E’ il 31 maggio 1972 quando in un bosco vicino a Peteano, paesino in provincia di Gorizia, una Fiat 500 imbottita di esplosivo salta in aria nel momento in cui una pattuglia di carabinieri apre il cofano della vettura.

Il racconto

Tre dei cinque militari,  il brigadiere Antonio Ferraro di 31 anni e i carabinieri Donato Poveromo e Franco Dongiovanni di 33 e 23 anni, moriranno sul colpo, gli altri due ne usciranno gravemente feriti. Una telefonata anonima aveva attirato le forze dell’ordine segnalando la presenza di un’automobile sospetta con due fori di proiettile sul parabrezza. Si trattò, quindi, di un vero e proprio agguato premeditato.

Le indagini

Da subito si cercarono i responsabili dell’attentato seguendo la “pista rossa” e quella della criminalità comune; dovettero passare più di 10 anni per rivolgere l’attenzione dall’ “altra parte”, verso la destra eversiva e, in particolare, a soggetti già militanti nella organizzazione Ordine nuovo, responsabile di diversi stragi svolte sempre in quegli anni. Ad attirare l’attenzione fu una confessione di Giovanni Ventura, nel frattempo arrestato per la strage di Piazza Fontana che confessò il fatto e ne indicò i coautori fornendo riscontri alle sue dichiarazioni.

Il processo

In seguito alle indagini sulla Strage di Peteano, il terrorista neofascista Vincenzo Vinciguerra - reo confesso per la strage – rivelò nel 1982 come il segretario del MSI Giorgio Almirante avesse fatto pervenire la somma di 35.000 dollari a Cicuttini, dirigente del MSI friulano e coautore della strage, affinché modificasse la sua voce durante la sua latitanza in Spagna mediante un apposito intervento alle corde vocali: tale intervento si rendeva necessario poiché Cicuttini, oltre ad aver collocato materialmente la bomba assieme a Vinciguerra, si era reso autore della telefonata che aveva attirato in trappola i carabinieri e la sua voce era stata identificata mediante successivo confronto con la registrazione di un comizio del MSI da lui tenuto.

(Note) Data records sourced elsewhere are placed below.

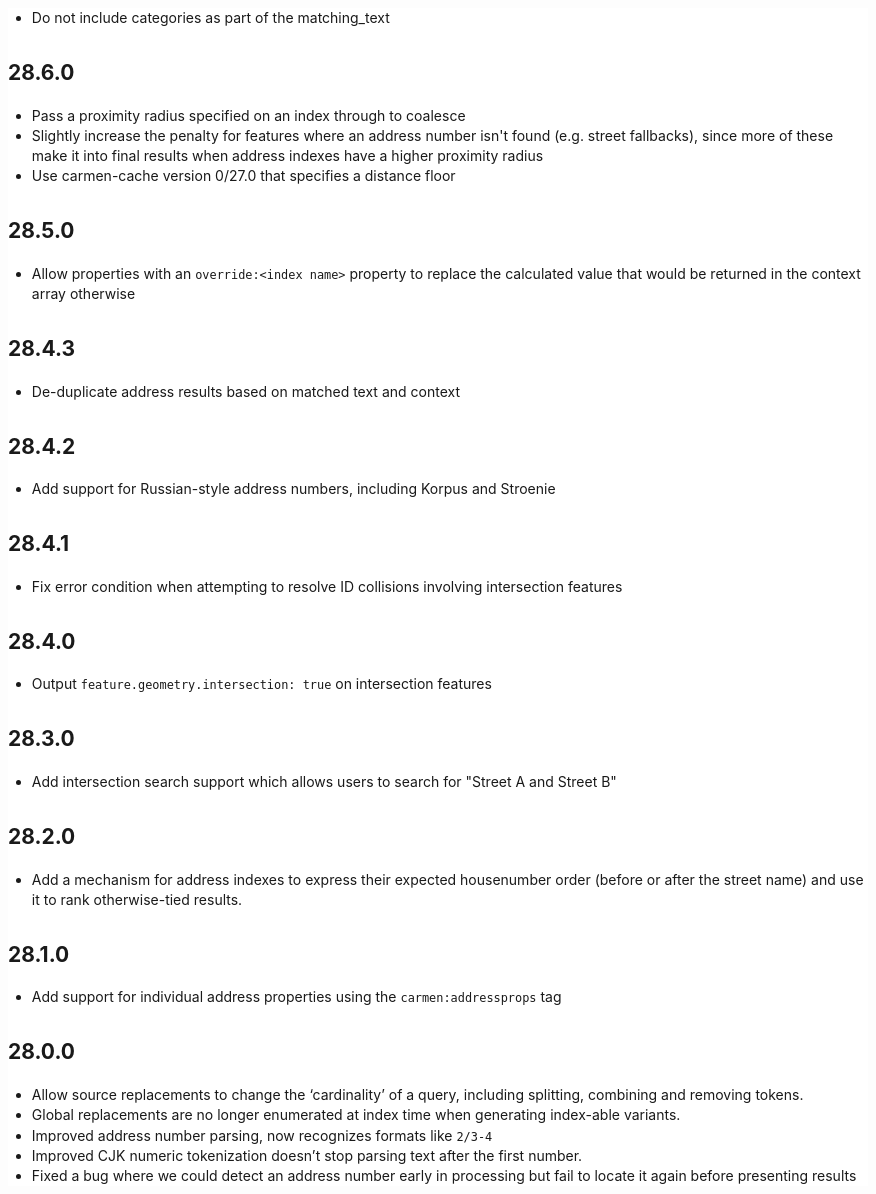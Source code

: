 - Do not include categories as part of the matching_text

## 28.6.0

- Pass a proximity radius specified on an index through to coalesce
- Slightly increase the penalty for features where an address number isn't found (e.g. street fallbacks), since more of these make it into final results when address indexes have a higher proximity radius
- Use carmen-cache version 0/27.0 that specifies a distance floor

## 28.5.0

- Allow properties with an `override:<index name>` property to replace the calculated value
  that would be returned in the context array otherwise

## 28.4.3

- De-duplicate address results based on matched text and context

## 28.4.2

- Add support for Russian-style address numbers, including Korpus and Stroenie

## 28.4.1

- Fix error condition when attempting to resolve ID collisions involving intersection features

## 28.4.0

- Output `feature.geometry.intersection: true` on intersection features

## 28.3.0
- Add intersection search support which allows users to search for "Street A and Street B"

## 28.2.0

- Add a mechanism for address indexes to express their expected housenumber order (before or after the street name) and use it to rank otherwise-tied results.

## 28.1.0

- Add support for individual address properties using the `carmen:addressprops` tag

## 28.0.0

- Allow source replacements to change the ‘cardinality’ of a query, including splitting, combining and removing tokens.
- Global replacements are no longer enumerated at index time when generating index-able variants.
- Improved address number parsing, now recognizes formats like `2/3-4`
- Improved CJK numeric tokenization doesn’t stop parsing text after the first number.
- Fixed a bug where we could detect an address number early in processing but fail to locate it again before presenting results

Nel giugno del 1986, a seguito dell’emersione dei documenti che provavano il passaggio del denaro tramite una banca di Lugano, il Banco di Bilbao ed il Banco Atlantico, Giorgio Almirante e l’avvocato goriziano Eno Pascoli vennero rinviati a giudizio per il reato di favoreggiamento aggravato verso i due terroristi neofascisti. Pascoli verrà condannato per il fatto; Almirante invece, dopo un’iniziale condanna, si fece più volte scudo dell’immunità parlamentare, all’epoca ancora riconosciuta a deputati e senatori, anche per sottrarsi agli interrogatori fin quando si avvalse di un’amnistia grazie alla quale uscì definitivamente dal processo, nonostante la legge ne prevedesse già da molti anni la rinunciabilità proprio al fine di tutelare il diritto dell’imputato all’accertamento dei fatti.

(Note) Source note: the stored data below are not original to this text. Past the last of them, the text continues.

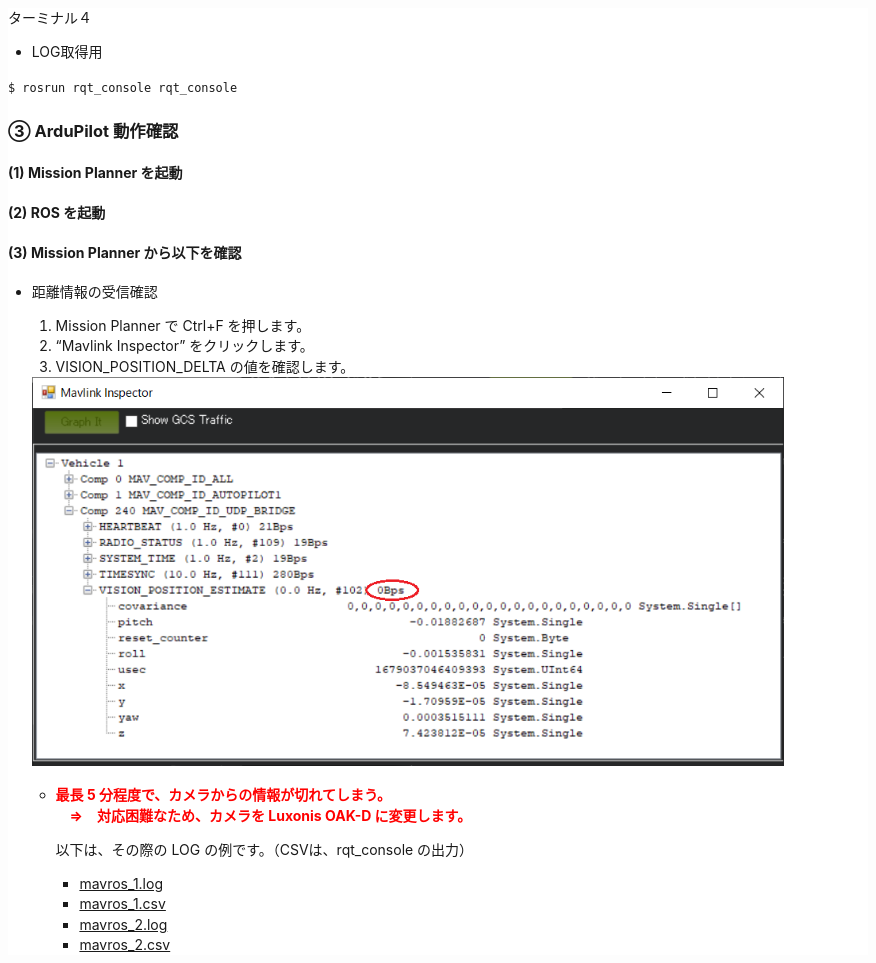 
ターミナル４
* LOG取得用

```
$ rosrun rqt_console rqt_console
```

### ③ ArduPilot 動作確認

#### (1) Mission Planner を起動

#### (2) ROS を起動

#### (3) Mission Planner から以下を確認

* 距離情報の受信確認
  1. Mission Planner で Ctrl+F を押します。
  1. “Mavlink Inspector” をクリックします。
  1. VISION_POSITION_DELTA の値を確認します。

  <img alt="VISION_POSITION_2" src="image/VPD2.png" width="90%">
  
  * **<font color="red">最長 5 分程度で、カメラからの情報が切れてしまう。<br>　⇒　対応困難なため、カメラを Luxonis OAK-D に変更します。</font>**<br>

    以下は、その際の LOG の例です。（CSVは、rqt_console の出力）

      * [mavros_1.log](./image/mavros_1.log) 
      * [mavros_1.csv](./image/mavros_1.csv) 
      * [mavros_2.log](./image/mavros_2.log) 
      * [mavros_2.csv](./image/mavros_2.csv)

Cicuttini, fuggito in Spagna, venne catturato a ventisei anni dalla strage, nell’aprile del 1998, quando fu vittima egli stesso di una trappola: la procura di Venezia gli fece offrire un lavoro a Tolosa dove, recatosi convinto di intraprendere le trattative contrattuali, venne arrestato dalla polizia ed estradato dalla Francia. Attualmente Vincenzo Vinciguerra sta scontando una condanna all’ergastolo in qualità di reo confesso della strage.